▶ [What you will do]:
The job is to find each line in the entries holding the string "sqlite" and copy that line.

Plain-text document sources:
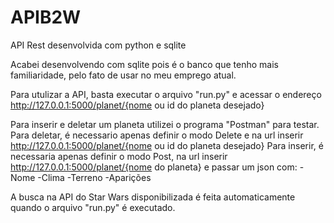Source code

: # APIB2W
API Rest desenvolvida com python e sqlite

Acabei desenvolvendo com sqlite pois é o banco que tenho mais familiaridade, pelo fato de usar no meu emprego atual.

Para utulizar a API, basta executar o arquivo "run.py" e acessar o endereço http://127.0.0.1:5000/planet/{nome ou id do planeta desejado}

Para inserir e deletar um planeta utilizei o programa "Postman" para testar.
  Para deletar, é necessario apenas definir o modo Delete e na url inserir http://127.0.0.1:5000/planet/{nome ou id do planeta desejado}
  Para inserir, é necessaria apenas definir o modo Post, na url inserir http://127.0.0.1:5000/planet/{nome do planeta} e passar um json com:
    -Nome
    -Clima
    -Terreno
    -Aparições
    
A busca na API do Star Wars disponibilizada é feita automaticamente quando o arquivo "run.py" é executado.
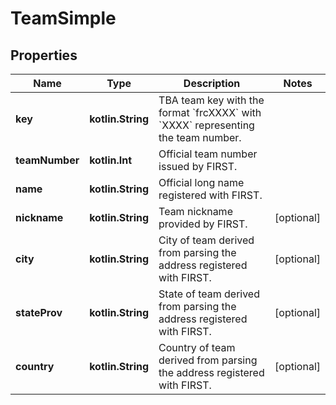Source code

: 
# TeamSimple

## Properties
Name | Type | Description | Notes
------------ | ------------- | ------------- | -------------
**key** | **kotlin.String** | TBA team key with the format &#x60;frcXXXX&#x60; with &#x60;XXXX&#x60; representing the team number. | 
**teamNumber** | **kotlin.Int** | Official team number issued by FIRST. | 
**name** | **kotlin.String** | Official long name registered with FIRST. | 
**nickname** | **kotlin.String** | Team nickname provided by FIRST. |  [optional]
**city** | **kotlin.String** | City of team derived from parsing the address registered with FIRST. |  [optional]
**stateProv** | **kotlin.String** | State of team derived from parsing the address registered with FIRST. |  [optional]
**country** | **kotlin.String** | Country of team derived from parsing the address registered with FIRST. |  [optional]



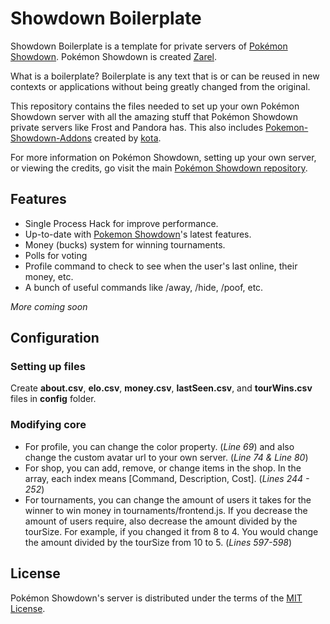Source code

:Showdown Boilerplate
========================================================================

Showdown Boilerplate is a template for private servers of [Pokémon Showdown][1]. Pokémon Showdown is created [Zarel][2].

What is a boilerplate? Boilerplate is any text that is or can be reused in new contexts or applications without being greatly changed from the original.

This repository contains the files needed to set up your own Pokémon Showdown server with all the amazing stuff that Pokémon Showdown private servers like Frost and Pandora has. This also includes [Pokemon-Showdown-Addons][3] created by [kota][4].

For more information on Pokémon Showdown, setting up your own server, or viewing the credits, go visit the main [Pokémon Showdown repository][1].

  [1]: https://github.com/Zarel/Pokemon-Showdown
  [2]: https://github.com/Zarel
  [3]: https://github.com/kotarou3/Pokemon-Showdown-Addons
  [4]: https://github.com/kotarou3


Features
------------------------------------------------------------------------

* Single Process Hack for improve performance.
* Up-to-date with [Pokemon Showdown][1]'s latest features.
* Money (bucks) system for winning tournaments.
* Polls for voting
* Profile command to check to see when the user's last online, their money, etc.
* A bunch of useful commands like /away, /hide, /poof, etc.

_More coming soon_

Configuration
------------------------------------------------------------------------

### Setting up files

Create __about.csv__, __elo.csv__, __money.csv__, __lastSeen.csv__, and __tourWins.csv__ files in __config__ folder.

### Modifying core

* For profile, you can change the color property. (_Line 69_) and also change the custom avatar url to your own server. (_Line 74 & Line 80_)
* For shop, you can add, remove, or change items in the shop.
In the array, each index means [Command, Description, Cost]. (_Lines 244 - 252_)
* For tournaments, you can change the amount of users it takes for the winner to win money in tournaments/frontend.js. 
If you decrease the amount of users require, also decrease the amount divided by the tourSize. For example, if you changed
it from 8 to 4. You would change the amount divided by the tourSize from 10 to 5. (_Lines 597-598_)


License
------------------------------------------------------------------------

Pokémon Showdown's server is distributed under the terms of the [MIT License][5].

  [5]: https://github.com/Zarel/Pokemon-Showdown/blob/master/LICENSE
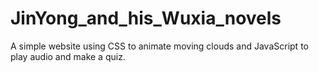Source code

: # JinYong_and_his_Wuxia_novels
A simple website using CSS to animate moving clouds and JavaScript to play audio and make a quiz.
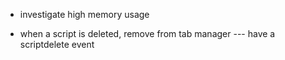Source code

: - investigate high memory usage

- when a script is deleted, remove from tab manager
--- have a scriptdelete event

...

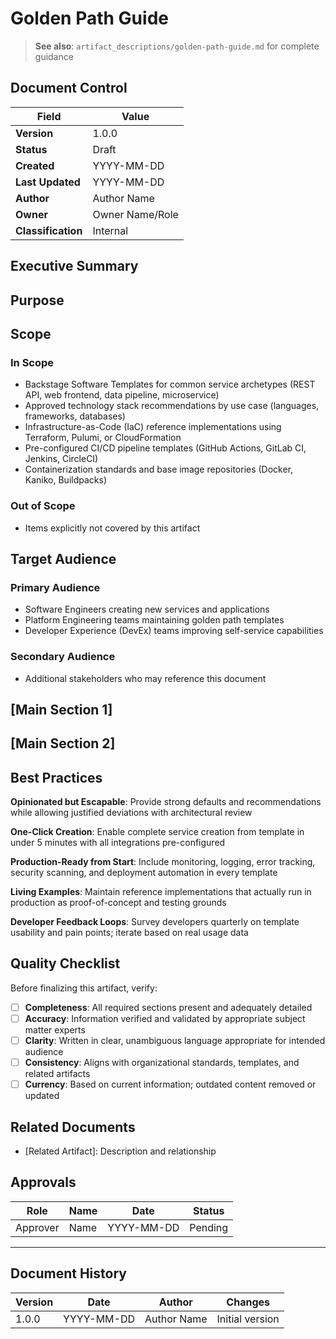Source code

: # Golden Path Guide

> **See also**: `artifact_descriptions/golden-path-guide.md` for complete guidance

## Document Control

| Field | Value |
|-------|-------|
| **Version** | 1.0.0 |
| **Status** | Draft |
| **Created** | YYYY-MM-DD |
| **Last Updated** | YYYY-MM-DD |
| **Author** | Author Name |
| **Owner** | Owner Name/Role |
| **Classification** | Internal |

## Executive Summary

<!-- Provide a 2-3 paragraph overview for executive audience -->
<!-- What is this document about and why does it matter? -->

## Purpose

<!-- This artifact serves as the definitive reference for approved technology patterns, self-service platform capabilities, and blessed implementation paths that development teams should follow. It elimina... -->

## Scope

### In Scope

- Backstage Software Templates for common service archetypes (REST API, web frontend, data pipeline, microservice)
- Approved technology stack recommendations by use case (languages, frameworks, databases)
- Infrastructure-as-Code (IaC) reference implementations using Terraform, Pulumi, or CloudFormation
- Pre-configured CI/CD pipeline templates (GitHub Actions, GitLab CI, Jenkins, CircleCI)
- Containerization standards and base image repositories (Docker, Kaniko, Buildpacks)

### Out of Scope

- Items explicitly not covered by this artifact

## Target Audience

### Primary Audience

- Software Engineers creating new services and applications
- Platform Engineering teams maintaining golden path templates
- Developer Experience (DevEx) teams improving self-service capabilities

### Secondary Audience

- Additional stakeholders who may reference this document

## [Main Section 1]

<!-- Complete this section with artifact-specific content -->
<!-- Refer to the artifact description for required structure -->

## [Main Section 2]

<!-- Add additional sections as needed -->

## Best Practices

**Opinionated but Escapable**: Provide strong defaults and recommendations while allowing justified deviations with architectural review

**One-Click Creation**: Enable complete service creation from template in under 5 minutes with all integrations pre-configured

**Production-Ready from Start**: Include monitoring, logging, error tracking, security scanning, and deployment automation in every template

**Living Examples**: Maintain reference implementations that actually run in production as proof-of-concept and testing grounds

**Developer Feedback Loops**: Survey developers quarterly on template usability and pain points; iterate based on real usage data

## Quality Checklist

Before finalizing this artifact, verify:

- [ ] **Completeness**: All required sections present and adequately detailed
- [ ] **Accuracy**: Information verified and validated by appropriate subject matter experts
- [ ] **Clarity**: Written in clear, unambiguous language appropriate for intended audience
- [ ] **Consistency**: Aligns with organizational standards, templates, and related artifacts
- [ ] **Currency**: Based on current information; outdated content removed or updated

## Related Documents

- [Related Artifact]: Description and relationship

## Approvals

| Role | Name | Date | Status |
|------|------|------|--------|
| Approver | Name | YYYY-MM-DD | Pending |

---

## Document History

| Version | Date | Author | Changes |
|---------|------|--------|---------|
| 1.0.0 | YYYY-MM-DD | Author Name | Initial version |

--

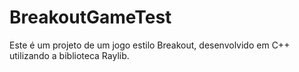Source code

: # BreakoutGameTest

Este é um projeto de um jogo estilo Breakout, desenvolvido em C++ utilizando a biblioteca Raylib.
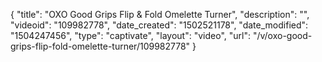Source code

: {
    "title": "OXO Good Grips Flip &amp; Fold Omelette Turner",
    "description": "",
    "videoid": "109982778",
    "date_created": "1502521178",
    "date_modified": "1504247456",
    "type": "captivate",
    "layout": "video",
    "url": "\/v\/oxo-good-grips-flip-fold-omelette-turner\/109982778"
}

▶ [Solution to the problem]:
API Rest desenvolvida com python e sqlite
Acabei desenvolvendo com sqlite pois é o banco que tenho mais familiaridade, pelo fato de usar no meu emprego atual.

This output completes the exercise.